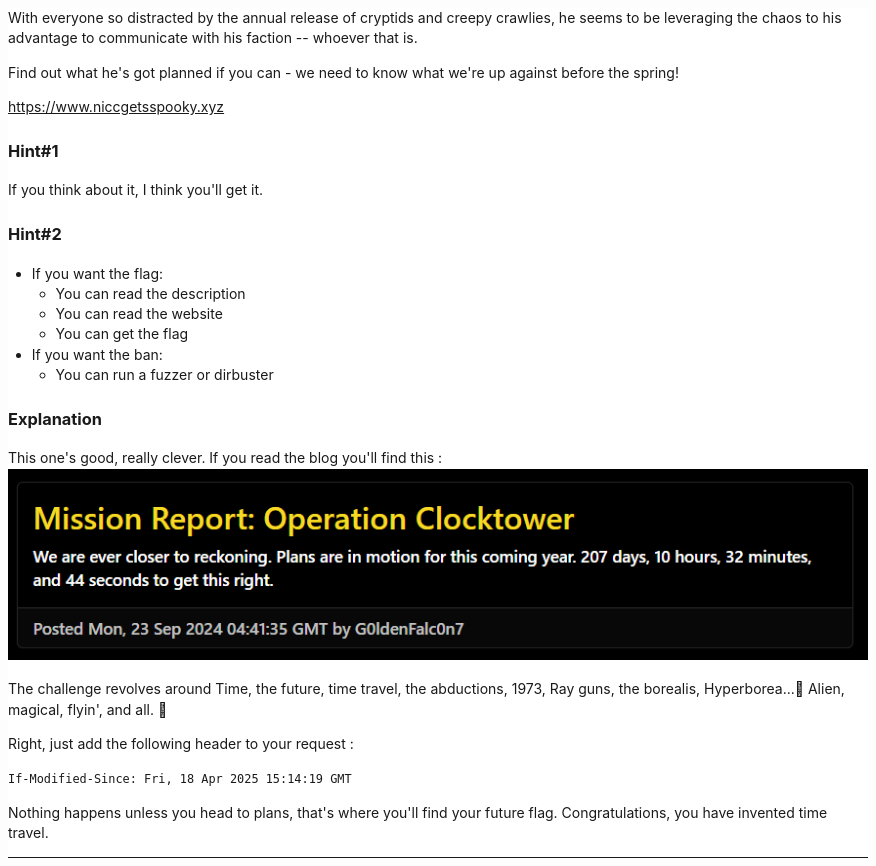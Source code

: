 With everyone so distracted by the annual release of cryptids and creepy crawlies, he seems to be leveraging the chaos to his advantage to communicate with his faction -- whoever that is.

Find out what he's got planned if you can - we need to know what we're up against before the spring!

https://www.niccgetsspooky.xyz

### Hint#1

If you think about it, I think you'll get it.

### Hint#2

* If you want the flag:
  * You can read the description
  * You can read the website
  * You can get the flag
* If you want the ban:
  * You can run a fuzzer or dirbuster

### Explanation 

This one's good, really clever. If you read the blog you'll find this :
![alt text]({F3B32427-36D0-4071-BED7-9247921D941B}.png)

The challenge revolves around Time, the future, time travel, the abductions, 1973, Ray guns, the borealis, Hyperborea...🎵 Alien, magical, flyin', and all. 🎵

Right, just add the following header to your request :

```If-Modified-Since: Fri, 18 Apr 2025 15:14:19 GMT```

Nothing happens unless you head to plans, that's where you'll find your future flag. Congratulations, you have invented time travel.

---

_Action item_. Extract every line containing the string "flag" from the material.

_Task solution_.
* If you want the flag:
  * You can get the flag
Nothing happens unless you head to plans, that's where you'll find your future flag. Congratulations, you have invented time travel.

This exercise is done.